Como um terreno doado virou alvo de um data center?
A escritura de 1999 amarrava a doação a um uso específico, mantendo a terra em fideicomisso para servir como parque. Com o tempo, porém, a propriedade mudou de dono várias vezes, até chegar à venda para o data center, em uma sequência que os críticos veem como manobra.
Veja o caminho que a área percorreu até a venda:
- 1999: a família Bland doa cerca de 35 hectares à cidade de Taylor por US$ 10, com cláusula de uso como parque.
- 2003: a área passa por fundações de parques e é repassada à cidade de Taylor.

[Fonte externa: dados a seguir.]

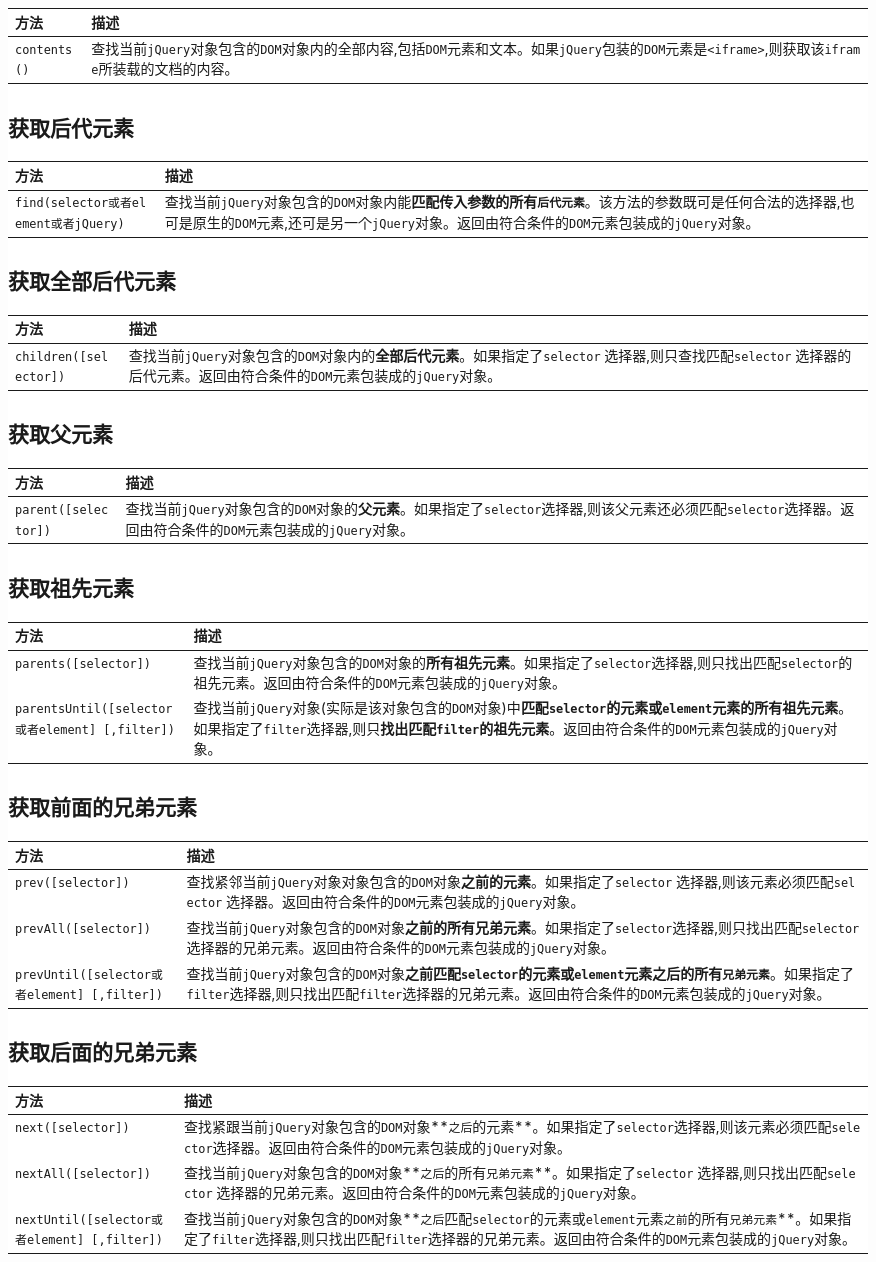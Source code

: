 |方法|描述|
|:---|:---|
|`contents()`|查找当前`jQuery`对象包含的`DOM`对象内的全部内容,包括`DOM`元素和文本。如果`jQuery`包装的`DOM`元素是`<iframe>`,则获取该`iframe`所装载的文档的内容。|
## 获取后代元素 ##

|方法|描述|
|:---|:---|
|`find(selector或者element或者jQuery)`|查找当前`jQuery`对象包含的`DOM`对象内能**匹配传入参数的所有`后代元素`**。该方法的参数既可是任何合法的选择器,也可是原生的`DOM`元素,还可是另一个`jQuery`对象。返回由符合条件的`DOM`元素包装成的`jQuery`对象。|

## 获取全部后代元素 ##

|方法|描述|
|:---|:---|
|`children([selector])`|查找当前`jQuery`对象包含的`DOM`对象内的**全部后代元素**。如果指定了`selector` 选择器,则只查找匹配`selector` 选择器的后代元素。返回由符合条件的`DOM`元素包装成的`jQuery`对象。|

## 获取父元素 ##

|方法|描述|
|:---|:---|
|`parent([selector])`|查找当前`jQuery`对象包含的`DOM`对象的**父元素**。如果指定了`selector`选择器,则该父元素还必须匹配`selector`选择器。返回由符合条件的`DOM`元素包装成的`jQuery`对象。|
## 获取祖先元素 ##

|方法|描述|
|:---|:---|
|`parents([selector])`|查找当前`jQuery`对象包含的`DOM`对象的**所有祖先元素**。如果指定了`selector`选择器,则只找出匹配`selector`的祖先元素。返回由符合条件的`DOM`元素包装成的`jQuery`对象。|
|`parentsUntil([selector或者element] [,filter])`|查找当前`jQuery`对象(实际是该对象包含的`DOM`对象)中**匹配`selector`的元素或`element`元素的所有祖先元素**。如果指定了`filter`选择器,则只**找出匹配`filter`的祖先元素**。返回由符合条件的`DOM`元素包装成的`jQuery`对象。|

## 获取前面的兄弟元素 ##

|方法|描述|
|:---|:---|
|`prev([selector])`|查找紧邻当前`jQuery`对象对象包含的`DOM`对象**之前的元素**。如果指定了`selector` 选择器,则该元素必须匹配`selector` 选择器。返回由符合条件的`DOM`元素包装成的`jQuery`对象。|
|`prevAll([selector])`|查找当前`jQuery`对象包含的`DOM`对象**之前的所有兄弟元素**。如果指定了`selector`选择器,则只找出匹配`selector`选择器的兄弟元素。返回由符合条件的`DOM`元素包装成的`jQuery`对象。|
|`prevUntil([selector或者element] [,filter])`|查找当前`jQuery`对象包含的`DOM`对象**之前匹配`selector`的元素或`element`元素之后的所有`兄弟元素`**。如果指定了`filter`选择器,则只找出匹配`filter`选择器的兄弟元素。返回由符合条件的`DOM`元素包装成的`jQuery`对象。|
## 获取后面的兄弟元素 ##

|方法|描述|
|:---|:---|
|`next([selector])`|查找紧跟当前`jQuery`对象包含的`DOM`对象**`之后`的元素**。如果指定了`selector`选择器,则该元素必须匹配`selector`选择器。返回由符合条件的`DOM`元素包装成的`jQuery`对象。|
|`nextAll([selector])`|查找当前`jQuery`对象包含的`DOM`对象**`之后`的所有`兄弟元素`**。如果指定了`selector` 选择器,则只找出匹配`selector` 选择器的兄弟元素。返回由符合条件的`DOM`元素包装成的`jQuery`对象。|
|`nextUntil([selector或者element] [,filter])`|查找当前`jQuery`对象包含的`DOM`对象**`之后`匹配`selector`的元素或`element`元素`之前`的所有`兄弟元素`**。如果指定了`filter`选择器,则只找出匹配`filter`选择器的兄弟元素。返回由符合条件的`DOM`元素包装成的`jQuery`对象。|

- 2008: a cidade vende o terreno à Taylor Economic Development Corporation por US$ 15 mil.
- 2025: a corporação vende a área à Blueprint por US$ 10 milhões.

O que será construído no lugar do parque?
No lugar do parque, surge um data center de cerca de 135 mil pés quadrados, a menos de 200 metros de casas, entre uma subestação de energia e uma linha de trem. A Blueprint projeta investir até US$ 1 bilhão no complexo ao longo de dez anos, com a criação de 20 a 30 empregos, número baixo para o tamanho da obra.
A instalação deve ocupar parte do terreno, cerca de 21 hectares, enquanto a cidade manteve cerca de 14 hectares como barreira de proteção entre o data center e a vizinhança. O projeto prevê muro, paisagismo e um sistema de resfriamento de circuito fechado, segundo a Prefeitura de Taylor.
Por que os moradores estão revoltados?
A revolta tem duas raízes. A primeira é simbólica: a terra havia sido doada para as crianças brincarem, e a intenção original da escritura está sendo deixada de lado. A segunda é prática, com medo de ruído, alto consumo de energia e água, qualidade do ar e queda no valor dos imóveis, comuns em quem mora perto desse tipo de instalação.
À frente do movimento está Pamela Griffin, moradora cuja família vive na região há gerações. Ela e parentes entraram na Justiça, mas a ação foi rejeitada e o pedido para suspender a obra, negado. Agora, recorrem ao tribunal de apelações de Austin, segundo o 404 Media, determinados a manter a luta pelo uso original da terra.

O que a prefeitura alega para justificar a venda?
A prefeitura afirma que tem pouca margem para barrar a obra. Segundo a administração, o terreno já era destinado a uso industrial pelo zoneamento, o que dá ao projeto o direito de seguir, e os ganhos financeiros beneficiariam a cidade e a rede de ensino local. A cidade ainda cita um estudo de impacto ambiental contratado para responder às queixas.
A prefeitura resume assim os ganhos esperados:
| Ponto da prefeitura | O que diz |
|---|---|
| Arrecadação | Até US$ 30 milhões em receita adicional em dez anos |
| Escolas | Cerca de US$ 20 milhões para instalações e salários de professores |
| Zoneamento | A área já é destinada a uso industrial, então a obra é permitida |
| Mitigação | Muro, paisagismo e resfriamento de circuito fechado |
O caso de Taylor é um sinal do que vem por aí?
Tudo indica que sim. O episódio se soma a uma onda de data centers que avança nos Estados Unidos e em outros países, inclusive no Brasil, onde os investimentos no setor crescem com a expansão da inteligência artificial. O choque entre arrecadação, infraestrutura digital e impacto local tende a aparecer em cada vez mais cidades.
Um terreno prometido às crianças virou peça de uma corrida bilionária por capacidade de computação. Vale acompanhar de perto como a sua cidade decide entre o dinheiro de hoje e os espaços que faltarão amanhã, quando o concreto já estiver no lugar do gramado.